Even if the agency is able to improve its detection capabilities through better technology, training, and standards, the safeguards system cannot be relied upon to react quickly enough to a diversion of nuclear materials toward a military program. Finally, there is no consensus on how to handle countries that may be in violation of IAEA and Non-Proliferation Treaty agreements. To fulfill the goals of non-proliferation, the IAEA must be able to detect violators, and the world political community, along with the agency, must be able to enact a sufficient penalty for violation.
If the agency does not change what it and the UN Security Council will do after a violation is discovered, then the system of preventing the proliferation of illicit nuclear materials is at risk of collapse. Iran could withdrawal from the NPT without penalty, and other states, including Syria, could continue to deny the IAEA access to suspect locations. Meanwhile, the IAEA’s credibility is at risk because it is expected to verify agreements in countries that it can at best only monitor but not truly safeguard.
Increasing Demand for Nuclear Power in Proliferation-Risky Regions
Developing economies demand new energy sources, while North America and Europe are showing a greater resistance to the costs and potential consequences of nuclear power. Therefore, new nuclear reactors will likely be built in regions where the risks of proliferation are the highest.
While there is great uncertainty surrounding the price of energy in the future, it is clear that demand for energy will grow in the coming decades because of modernization and population growth. The International Energy Agency, the chief international organization for monitoring energy demands, predicted growth in energy demand in each of its three scenarios from 2008 to 2035. Growth in demand is the only reliable prediction, however. The executive summary for the 2012 World Energy Outlook begins with the statement, “The energy world faces unprecedented uncertainty.” [i]
Investors do not know the price of fuels in the future or the precise risk of delays in plant construction. Nuclear power requires a high initial investment in the facility and in supporting technical staff, but long-term operational costs are relatively low. (From the perspective of investors, however, it can be difficult to disaggregate initial investments from long term ones.) New nuclear plant construction often faces unpredictable delays and cost overruns that would decrease returns on investment to equity investors.[ii] Furthermore, there are limits to the world’s capacity to increase nuclear plant production and technical nuclear training; for example Japan Steel Works is the sole maker of certain reactor parts.[iii]

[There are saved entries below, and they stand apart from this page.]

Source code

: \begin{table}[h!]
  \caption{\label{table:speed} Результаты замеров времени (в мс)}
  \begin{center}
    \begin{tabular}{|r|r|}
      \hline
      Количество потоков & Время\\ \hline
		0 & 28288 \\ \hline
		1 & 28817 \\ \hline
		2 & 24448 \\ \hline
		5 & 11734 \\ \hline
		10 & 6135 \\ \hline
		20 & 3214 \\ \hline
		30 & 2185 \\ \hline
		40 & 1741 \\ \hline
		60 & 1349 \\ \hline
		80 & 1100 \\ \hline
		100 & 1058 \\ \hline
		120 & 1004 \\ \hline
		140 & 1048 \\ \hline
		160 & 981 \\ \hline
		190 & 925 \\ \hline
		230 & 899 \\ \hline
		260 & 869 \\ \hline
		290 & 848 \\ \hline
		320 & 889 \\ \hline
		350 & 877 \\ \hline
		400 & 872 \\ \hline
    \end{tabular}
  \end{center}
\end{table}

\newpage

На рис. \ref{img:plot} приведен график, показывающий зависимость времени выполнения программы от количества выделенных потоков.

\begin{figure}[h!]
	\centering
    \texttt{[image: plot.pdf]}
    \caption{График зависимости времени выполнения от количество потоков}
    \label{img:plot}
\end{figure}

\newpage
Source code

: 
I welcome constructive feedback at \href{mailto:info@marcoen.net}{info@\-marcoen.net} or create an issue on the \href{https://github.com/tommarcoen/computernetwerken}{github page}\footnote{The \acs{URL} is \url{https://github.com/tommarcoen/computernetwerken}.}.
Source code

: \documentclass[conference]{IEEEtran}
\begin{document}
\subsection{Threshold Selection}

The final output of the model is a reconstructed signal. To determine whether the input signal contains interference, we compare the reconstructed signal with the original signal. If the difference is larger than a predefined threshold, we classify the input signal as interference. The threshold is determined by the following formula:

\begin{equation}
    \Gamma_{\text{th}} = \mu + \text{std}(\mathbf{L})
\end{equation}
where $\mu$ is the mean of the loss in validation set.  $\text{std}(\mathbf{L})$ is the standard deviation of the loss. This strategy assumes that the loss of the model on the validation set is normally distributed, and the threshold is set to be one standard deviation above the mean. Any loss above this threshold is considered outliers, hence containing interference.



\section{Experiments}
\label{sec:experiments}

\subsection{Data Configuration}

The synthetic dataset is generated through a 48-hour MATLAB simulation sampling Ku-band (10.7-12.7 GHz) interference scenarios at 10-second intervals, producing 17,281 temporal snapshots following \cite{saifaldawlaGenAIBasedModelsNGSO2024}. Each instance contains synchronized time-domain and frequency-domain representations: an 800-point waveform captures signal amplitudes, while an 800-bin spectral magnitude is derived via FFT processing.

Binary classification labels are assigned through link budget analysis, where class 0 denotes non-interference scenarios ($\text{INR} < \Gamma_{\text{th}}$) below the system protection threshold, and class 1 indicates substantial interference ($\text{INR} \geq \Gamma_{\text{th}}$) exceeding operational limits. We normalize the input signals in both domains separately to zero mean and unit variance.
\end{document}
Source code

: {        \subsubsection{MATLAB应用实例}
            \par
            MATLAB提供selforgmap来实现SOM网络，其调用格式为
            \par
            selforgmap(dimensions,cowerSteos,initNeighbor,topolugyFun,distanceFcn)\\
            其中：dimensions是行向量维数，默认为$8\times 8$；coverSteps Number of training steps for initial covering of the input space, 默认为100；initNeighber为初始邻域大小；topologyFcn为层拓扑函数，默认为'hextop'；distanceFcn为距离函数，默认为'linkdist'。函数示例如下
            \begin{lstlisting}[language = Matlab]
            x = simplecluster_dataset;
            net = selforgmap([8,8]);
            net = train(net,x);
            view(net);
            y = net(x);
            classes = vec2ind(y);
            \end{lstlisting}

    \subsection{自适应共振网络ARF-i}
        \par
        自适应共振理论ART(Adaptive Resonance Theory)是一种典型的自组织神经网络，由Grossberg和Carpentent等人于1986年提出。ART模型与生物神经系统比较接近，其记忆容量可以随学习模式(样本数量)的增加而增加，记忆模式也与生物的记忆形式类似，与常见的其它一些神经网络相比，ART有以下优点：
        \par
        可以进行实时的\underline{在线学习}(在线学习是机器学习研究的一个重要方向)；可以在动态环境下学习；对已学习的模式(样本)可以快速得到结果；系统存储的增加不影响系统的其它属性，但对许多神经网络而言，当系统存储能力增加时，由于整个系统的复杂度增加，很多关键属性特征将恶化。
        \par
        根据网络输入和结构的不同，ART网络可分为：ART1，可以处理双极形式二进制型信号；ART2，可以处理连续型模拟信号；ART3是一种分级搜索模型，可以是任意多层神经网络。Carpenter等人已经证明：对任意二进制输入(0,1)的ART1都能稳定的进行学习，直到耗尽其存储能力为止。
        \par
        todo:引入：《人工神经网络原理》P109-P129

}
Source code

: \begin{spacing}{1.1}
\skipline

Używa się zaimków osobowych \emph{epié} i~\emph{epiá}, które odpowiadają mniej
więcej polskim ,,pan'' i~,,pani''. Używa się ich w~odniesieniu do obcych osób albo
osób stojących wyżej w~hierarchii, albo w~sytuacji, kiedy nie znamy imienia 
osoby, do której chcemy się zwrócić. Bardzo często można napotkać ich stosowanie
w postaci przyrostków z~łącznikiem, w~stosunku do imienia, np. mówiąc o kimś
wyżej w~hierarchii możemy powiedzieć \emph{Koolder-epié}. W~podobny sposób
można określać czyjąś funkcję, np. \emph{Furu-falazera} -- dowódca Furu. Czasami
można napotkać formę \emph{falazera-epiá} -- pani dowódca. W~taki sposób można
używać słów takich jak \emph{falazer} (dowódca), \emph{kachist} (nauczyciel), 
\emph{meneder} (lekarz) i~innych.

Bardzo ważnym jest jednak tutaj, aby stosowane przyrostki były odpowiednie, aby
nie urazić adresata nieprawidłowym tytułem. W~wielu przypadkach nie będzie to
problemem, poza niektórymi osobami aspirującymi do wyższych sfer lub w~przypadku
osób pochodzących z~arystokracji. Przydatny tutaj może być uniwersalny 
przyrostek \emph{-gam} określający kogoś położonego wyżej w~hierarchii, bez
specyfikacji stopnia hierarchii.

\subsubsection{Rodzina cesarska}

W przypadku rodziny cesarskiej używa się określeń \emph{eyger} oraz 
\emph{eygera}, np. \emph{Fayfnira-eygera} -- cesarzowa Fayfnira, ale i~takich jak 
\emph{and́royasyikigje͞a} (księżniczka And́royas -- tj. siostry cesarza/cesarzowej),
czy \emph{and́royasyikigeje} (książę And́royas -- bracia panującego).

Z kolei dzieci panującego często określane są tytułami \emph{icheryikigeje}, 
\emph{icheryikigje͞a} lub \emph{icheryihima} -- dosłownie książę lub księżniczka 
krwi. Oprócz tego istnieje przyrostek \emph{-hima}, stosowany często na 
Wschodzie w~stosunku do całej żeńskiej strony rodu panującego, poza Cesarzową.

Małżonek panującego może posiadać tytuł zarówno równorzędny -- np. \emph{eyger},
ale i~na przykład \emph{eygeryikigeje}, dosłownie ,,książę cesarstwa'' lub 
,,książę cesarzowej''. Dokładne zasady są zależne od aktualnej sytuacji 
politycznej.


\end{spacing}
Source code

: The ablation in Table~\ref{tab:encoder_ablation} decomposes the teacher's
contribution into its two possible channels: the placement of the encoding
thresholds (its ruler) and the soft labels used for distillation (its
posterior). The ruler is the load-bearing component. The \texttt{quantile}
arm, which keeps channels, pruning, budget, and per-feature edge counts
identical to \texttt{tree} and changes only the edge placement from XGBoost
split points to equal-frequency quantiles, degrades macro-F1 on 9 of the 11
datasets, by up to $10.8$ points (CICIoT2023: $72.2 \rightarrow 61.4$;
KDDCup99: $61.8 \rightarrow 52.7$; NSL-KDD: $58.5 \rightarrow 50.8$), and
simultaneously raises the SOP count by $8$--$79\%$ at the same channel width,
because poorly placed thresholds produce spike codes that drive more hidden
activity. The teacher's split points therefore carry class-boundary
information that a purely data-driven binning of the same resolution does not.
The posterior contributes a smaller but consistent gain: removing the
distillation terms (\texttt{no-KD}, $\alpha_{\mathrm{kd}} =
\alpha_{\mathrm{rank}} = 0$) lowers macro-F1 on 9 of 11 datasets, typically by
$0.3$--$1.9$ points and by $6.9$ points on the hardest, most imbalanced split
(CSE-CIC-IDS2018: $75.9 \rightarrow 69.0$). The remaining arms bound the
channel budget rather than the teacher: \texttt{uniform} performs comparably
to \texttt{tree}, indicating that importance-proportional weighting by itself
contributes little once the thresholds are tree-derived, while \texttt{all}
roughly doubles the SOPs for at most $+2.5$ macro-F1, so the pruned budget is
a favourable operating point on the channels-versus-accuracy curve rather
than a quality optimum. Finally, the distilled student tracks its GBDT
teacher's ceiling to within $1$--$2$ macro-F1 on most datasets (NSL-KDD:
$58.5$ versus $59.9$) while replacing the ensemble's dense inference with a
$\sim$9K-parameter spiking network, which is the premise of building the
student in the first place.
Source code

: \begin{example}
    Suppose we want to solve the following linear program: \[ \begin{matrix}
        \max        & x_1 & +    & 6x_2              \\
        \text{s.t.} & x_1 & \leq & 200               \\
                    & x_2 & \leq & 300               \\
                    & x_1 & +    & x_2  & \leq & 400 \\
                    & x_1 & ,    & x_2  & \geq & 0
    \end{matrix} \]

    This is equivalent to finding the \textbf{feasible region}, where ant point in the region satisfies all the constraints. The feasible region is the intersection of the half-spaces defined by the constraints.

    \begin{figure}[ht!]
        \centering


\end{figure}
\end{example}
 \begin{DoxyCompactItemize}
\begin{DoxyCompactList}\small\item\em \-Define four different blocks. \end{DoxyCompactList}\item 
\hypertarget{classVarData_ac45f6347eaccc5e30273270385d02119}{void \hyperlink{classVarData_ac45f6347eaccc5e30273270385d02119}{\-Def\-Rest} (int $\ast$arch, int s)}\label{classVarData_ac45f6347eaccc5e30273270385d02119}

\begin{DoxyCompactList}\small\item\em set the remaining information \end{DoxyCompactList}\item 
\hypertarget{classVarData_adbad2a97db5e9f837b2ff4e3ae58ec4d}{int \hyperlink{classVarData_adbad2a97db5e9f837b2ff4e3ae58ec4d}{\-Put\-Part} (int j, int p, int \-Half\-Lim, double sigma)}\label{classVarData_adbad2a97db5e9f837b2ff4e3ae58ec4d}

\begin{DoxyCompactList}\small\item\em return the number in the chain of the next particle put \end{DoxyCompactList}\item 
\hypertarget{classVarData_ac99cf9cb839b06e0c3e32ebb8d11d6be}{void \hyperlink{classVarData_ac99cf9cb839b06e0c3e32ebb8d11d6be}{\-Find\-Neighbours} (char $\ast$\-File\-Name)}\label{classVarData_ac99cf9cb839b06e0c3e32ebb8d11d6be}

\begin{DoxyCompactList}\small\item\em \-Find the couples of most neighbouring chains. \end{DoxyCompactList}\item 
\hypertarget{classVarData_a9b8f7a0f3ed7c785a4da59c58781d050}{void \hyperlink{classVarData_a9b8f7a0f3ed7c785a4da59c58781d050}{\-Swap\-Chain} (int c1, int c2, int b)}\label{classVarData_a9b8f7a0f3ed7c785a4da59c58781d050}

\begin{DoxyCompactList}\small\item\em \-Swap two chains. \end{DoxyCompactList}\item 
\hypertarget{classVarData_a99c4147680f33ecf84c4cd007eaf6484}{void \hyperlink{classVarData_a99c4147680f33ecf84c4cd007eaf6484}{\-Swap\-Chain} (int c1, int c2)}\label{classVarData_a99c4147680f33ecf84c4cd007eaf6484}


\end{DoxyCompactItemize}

Despite the uncertainty, more than 45 countries are considering embarking upon nuclear power programs according to a May 2012 report form the World Nuclear Association.[iv] It is unlikely that all of these countries will develop nuclear power soon, but some of them likely will. After Fukushima, nuclear power is likely to hold steady or slightly recede in Europe and the United States, although nuclear power plant construction has been part of climate change and energy legislation discussions in the United States.[v] There are 443 nuclear plants in operation around the world, and 64 new plants under construction. Demand, however, appears to be shifting from Europe and North America to Asia and the Middle East, where many countries have expressed interest in building nuclear plants to meet their energy needs.[vi] More than half of the reactors currently under construction are in Asia, one-fourth in Eastern Europe, and some in the Middle East. Many of these countries are investigating new kinds of nuclear plants that pose safeguards challenges. IAEA Director General Yukiya Amano expects “more than twenty new states, including many developing countries, [to] bring their first nuclear power plants online within two decades.”[vii]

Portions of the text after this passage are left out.